Happy Sabbat of Azathoth! Come on, different planets would experience May 1 at different 'times' anyway.
I want to talk more about "objective morality". Because while I mentioned it briefly in a previous argument, the word "objective" could have two different meanings here.
First, it could mean that we can prove a moral position objectively (inter-subjectively, if you want to get technical). Clearly, none of us have an objective morality in this sense. You can prove that a given action will have a given result, but this doesn't get us anywhere unless we already accept some definition of morality.* When people talk about reason proving moral claims, either they haven't thought it through, or they want to appeal rhetorically to some part of the listener that agrees with their definition (as I do when arguing for my preferred rules of behavior).
I have a bit more trouble rigorously expressing the second possible sense of the word "objective". I'll give it a shot. Sometimes, people who use the term appear to mean that morality exists in the noumena. (And not just in
other humans considered as noumena, but somewhere else entirely.) For the reasons previously stated, this view logically implies that something like a definition of morality exists 'outside' of all humans. When I try to make sense of this curious claim, I arrive at the image of a non-human intelligence that happens to agree with the speaker. This roughly agrees with the views of Aristotle and especially Plotinus.
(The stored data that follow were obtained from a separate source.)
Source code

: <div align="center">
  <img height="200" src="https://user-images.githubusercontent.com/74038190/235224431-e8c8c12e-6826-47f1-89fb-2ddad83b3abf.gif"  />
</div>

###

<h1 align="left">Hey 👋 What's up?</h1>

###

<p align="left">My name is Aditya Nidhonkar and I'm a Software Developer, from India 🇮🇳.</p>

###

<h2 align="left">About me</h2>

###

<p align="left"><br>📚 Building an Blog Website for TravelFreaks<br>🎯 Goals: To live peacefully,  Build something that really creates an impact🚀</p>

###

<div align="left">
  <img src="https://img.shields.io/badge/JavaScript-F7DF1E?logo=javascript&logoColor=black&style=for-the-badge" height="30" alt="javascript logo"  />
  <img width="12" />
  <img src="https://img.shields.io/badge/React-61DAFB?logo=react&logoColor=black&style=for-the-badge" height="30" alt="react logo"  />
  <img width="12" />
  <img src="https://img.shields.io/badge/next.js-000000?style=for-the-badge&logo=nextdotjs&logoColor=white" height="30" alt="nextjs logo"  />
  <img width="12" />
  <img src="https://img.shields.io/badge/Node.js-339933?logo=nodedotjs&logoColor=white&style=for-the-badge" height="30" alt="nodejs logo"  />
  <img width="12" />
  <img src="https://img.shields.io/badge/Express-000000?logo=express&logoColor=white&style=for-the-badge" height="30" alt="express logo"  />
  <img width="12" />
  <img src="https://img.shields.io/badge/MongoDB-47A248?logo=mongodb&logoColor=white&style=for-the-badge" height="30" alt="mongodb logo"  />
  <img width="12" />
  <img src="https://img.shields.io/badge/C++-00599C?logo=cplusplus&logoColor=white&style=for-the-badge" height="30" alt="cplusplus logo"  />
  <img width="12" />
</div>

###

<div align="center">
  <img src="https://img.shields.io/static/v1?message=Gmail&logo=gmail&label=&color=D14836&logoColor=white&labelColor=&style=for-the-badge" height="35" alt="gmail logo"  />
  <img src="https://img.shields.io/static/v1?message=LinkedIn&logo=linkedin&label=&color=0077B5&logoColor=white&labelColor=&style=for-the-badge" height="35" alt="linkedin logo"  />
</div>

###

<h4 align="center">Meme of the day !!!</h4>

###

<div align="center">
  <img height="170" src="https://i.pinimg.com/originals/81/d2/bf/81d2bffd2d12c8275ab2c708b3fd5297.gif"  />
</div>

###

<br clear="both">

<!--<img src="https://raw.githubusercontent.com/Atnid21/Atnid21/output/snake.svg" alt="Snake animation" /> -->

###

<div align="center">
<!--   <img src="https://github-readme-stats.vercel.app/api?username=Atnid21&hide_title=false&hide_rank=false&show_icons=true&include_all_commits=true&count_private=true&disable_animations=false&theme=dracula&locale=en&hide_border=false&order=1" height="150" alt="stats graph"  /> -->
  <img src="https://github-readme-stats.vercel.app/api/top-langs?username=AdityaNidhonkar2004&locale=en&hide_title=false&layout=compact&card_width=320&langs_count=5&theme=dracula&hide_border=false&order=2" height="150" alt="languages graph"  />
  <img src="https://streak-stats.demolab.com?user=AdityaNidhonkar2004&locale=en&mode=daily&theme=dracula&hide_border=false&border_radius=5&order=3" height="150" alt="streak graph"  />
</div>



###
I freely admit that my morality (if you want to call it that) does not claim any objective origin in this second sense. I maintain that nobody else gets morality from outside themselves either, except in the sense that
my will comes from "outside myself". (Namely, in the sense of efficient cause rather than formal cause. Y'all make decisions using your inner morality, and would continue to do so if I somehow proved that your 'outer source of morality' wanted you to rape and kill.**) And I argue that "objective" formal origin would not add any morally significant benefit in any case, whether we use my definition of morality or Nate's. Consider
Azathoth. The Great God of the Old Ones who sits at the Center of Infinity closely resembles Aristotle's Prime Mover and Form of Good -- more than the Torah's YHVH does, frankly. ("For assuredly, does not the Unmoved Mover continue its own activity eternally with no thought for others? Therefore GLOMPSLUUURP" Old One eats your brain) But if we could prove that Azathoth produces and rules all reality, I still wouldn't feel morally compelled to imitate his priest Cthulhu, or others like Nyarlathotep who claim to speak for him. (Well, no more than I already do.) Likewise, if we could prove that the One or the Nous agrees with me, I wouldn't consider this logical proof of my morality. It would give me a nice feeling, but someone else with a different morality could continue as before with no self-contradiction. (Unless they invoked the authority of the One for some odd reason. And since LINAD, finding a contradiction in one opposing view would not prove my own definition.) In this situation, I'd consider the divine intelligence moral because it agrees with me, not the other way around. I argue that pretty much everyone shares this reaction (see first asterisk), unless they'd accept Azathoth as their personal savior. Theologians know this, more or less, and some have tried to address it by identifying their God with the Form of Good. I don't think this assertion changes the argument. Trying to assign a meaning to the words brings us quickly back to Azathoth, who creates our definition of morality along with everything else and inspires the alien morality of the Old Ones. (See also the non-dimensional King in
Flatland by A Square.) I'd also like to point out that you couldn't get much farther removed from the first meaning of the word "objective".
*Technically, we don't need a verbal definition if we experience some reaction that assigns meaning to an event. (For example, a reaction that includes anger and makes us want to use the word 'evil'.) Instead of "a definition", I could have said "a complex of semapoetic reactions", but then nobody would have any clue what I meant.
**I don't mean to ignore the Pauline argument about God helping you to behave morally. That argument assumes you already have some fixed morality before experiencing direct non-human help. Otherwise it just begs the question.